Collected data
━━━━━━

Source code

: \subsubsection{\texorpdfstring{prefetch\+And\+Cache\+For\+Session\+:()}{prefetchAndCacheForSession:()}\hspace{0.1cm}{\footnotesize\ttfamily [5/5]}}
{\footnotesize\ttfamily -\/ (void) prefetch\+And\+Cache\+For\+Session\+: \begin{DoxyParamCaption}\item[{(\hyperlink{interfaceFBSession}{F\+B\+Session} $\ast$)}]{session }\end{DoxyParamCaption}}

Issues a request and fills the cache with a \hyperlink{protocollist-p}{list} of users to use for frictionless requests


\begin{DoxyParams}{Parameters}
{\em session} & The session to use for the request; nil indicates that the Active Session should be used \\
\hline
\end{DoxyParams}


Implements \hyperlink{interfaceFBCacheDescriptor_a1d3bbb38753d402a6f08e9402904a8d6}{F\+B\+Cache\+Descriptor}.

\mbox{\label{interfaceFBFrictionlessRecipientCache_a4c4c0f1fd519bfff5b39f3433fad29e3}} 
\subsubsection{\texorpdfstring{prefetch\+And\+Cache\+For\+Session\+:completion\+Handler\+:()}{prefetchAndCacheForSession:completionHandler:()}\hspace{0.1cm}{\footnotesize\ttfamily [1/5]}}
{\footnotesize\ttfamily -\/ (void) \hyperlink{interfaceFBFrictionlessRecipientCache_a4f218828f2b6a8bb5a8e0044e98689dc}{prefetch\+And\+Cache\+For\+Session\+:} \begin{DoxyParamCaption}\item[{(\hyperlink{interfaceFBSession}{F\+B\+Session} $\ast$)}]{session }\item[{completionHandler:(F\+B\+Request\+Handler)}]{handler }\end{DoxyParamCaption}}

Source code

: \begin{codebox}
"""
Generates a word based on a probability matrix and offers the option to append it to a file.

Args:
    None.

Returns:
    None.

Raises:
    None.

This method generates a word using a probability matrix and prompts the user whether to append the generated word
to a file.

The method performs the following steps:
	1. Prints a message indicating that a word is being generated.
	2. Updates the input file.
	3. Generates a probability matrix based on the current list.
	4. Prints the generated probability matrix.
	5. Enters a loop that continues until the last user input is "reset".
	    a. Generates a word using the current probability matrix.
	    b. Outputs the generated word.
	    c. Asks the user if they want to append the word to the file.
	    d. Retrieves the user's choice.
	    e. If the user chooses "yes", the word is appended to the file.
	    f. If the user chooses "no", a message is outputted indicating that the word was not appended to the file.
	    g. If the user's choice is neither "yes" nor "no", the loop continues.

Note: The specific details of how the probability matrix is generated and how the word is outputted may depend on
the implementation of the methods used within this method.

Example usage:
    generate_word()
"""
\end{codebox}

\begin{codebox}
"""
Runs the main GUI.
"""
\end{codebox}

━━━━━━

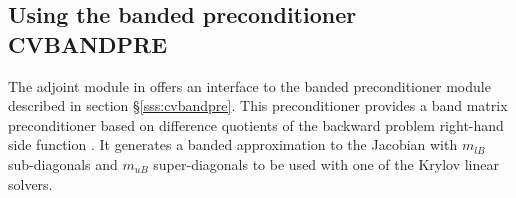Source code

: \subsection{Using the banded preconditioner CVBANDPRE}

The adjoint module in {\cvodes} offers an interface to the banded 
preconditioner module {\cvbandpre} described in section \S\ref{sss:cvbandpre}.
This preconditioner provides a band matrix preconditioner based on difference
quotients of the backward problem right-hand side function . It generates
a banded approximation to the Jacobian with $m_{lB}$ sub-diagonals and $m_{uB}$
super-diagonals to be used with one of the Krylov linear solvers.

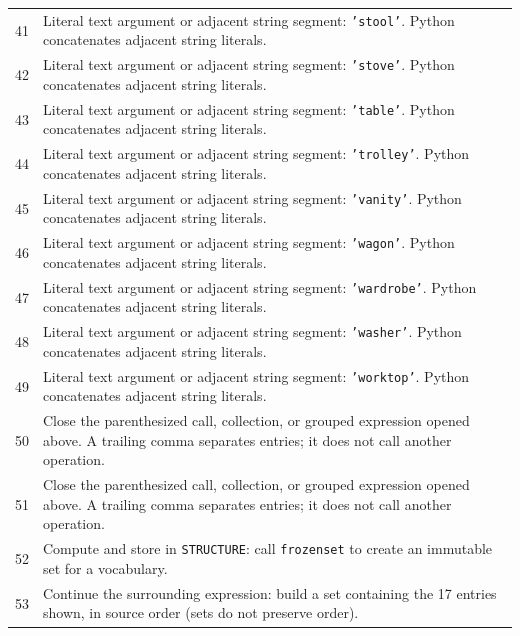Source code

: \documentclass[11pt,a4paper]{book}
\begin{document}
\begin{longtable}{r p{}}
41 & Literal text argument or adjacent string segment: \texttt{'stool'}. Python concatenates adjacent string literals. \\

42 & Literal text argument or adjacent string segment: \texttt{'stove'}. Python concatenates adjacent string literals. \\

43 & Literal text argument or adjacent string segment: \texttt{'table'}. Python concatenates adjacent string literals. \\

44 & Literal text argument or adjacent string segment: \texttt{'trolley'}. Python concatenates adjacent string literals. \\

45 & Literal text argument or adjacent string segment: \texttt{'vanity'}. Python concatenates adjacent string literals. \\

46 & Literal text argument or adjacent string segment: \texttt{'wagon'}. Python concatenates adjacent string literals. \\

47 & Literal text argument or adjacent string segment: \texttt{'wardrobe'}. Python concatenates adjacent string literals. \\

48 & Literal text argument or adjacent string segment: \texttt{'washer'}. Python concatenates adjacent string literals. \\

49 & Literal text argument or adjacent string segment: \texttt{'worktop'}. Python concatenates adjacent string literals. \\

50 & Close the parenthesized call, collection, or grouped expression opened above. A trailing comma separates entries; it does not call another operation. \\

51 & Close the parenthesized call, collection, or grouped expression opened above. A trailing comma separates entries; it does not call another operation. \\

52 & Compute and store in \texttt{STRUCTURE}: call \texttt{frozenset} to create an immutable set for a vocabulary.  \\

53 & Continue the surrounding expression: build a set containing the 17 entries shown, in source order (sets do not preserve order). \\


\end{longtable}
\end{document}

━━━━━━

- [ACTIVITY]:
Select and copy every line from the records that includes the word "diagonals".

- [ANSWER SPACE]:
a banded approximation to the Jacobian with $m_{lB}$ sub-diagonals and $m_{uB}$
super-diagonals to be used with one of the Krylov linear solvers.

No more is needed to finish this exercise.